それと時を同じくして、阿部氏が巨人を去ってから3か月が経った7日、ネットメディア「Full-Count」が、辞任後に初めて応じたインタビューを配信し、大きな話題となっている。
記事では事件について振り返り、お世話になっている関係者に謝罪行脚を続けていること、交流戦終了後に首脳陣が集まった「決起集会」に参加を求められて顔を出したことなどを明かしている。そして、今後について聞かれた際に以下のように語っている。

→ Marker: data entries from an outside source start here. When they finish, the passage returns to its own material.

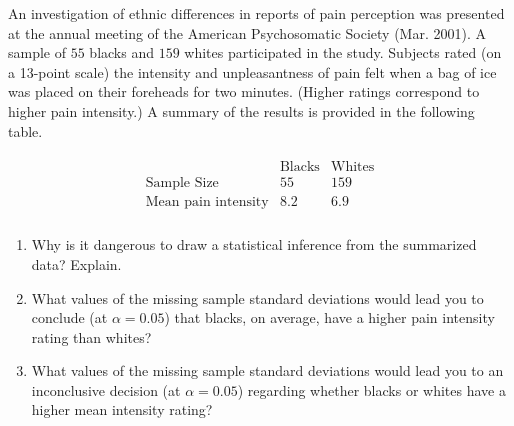 
\begin{exercise}

An investigation of ethnic differences in reports of pain perception was presented at the annual meeting of the American Psychosomatic Society (Mar. 2001).
A sample of $55$ blacks and $159$ whites participated in the study.
Subjects rated (on a 13-point scale) the intensity and unpleasantness of pain felt when a bag of ice was placed on their foreheads for two minutes.
(Higher ratings correspond to higher pain intensity.)
A summary of the results is provided in the following table.

\begin{align*}
    \begin{array}{l|cc}
                                   & \text{Blacks} & \text{Whites} \\ \hline
        \text{Sample Size}         & 55            & 159           \\
        \text{Mean pain intensity} & 8.2           & 6.9           \\
    \end{array}
\end{align*}

\begin{enumerate}[label = (\alph*)]

    \item Why is it dangerous to draw a statistical inference from the summarized data?
    Explain.

    \item What values of the missing sample standard deviations would lead you to conclude (at $\alpha = 0.05$) that blacks, on average, have a higher pain intensity rating than whites?

    \item What values of the missing sample standard deviations would lead you to an inconclusive decision (at $\alpha = 0.05$) regarding whether blacks or whites have a higher mean intensity rating?

\end{enumerate}

\end{exercise}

「原(辰徳)監督から受け継いだとき、20年以上お世話になったジャイアンツに恩返しをするつもりで監督を引き受けました。こういう形で退いてしまったのは心残りがありますし、まだ恩返しができていないなという思いもあります。いつか何らかの形で、恩返しの続きをしなければならないという気持ちでもいます。ただ、それは僕がすべて決められるわけではありません。だけど、今も毎試合、ファンの方と同じ気持ちで応援しています。最後はみんなで喜んでほしいというのが今の率直な思いです」
山口オーナーのお気に入り
優勝争いの真っただ中のタイミングで、阿部前監督のインタビューがなぜ出たのか。事前に球団側に話を通していると見るのが普通であるが、巨人の球団関係者が明かす。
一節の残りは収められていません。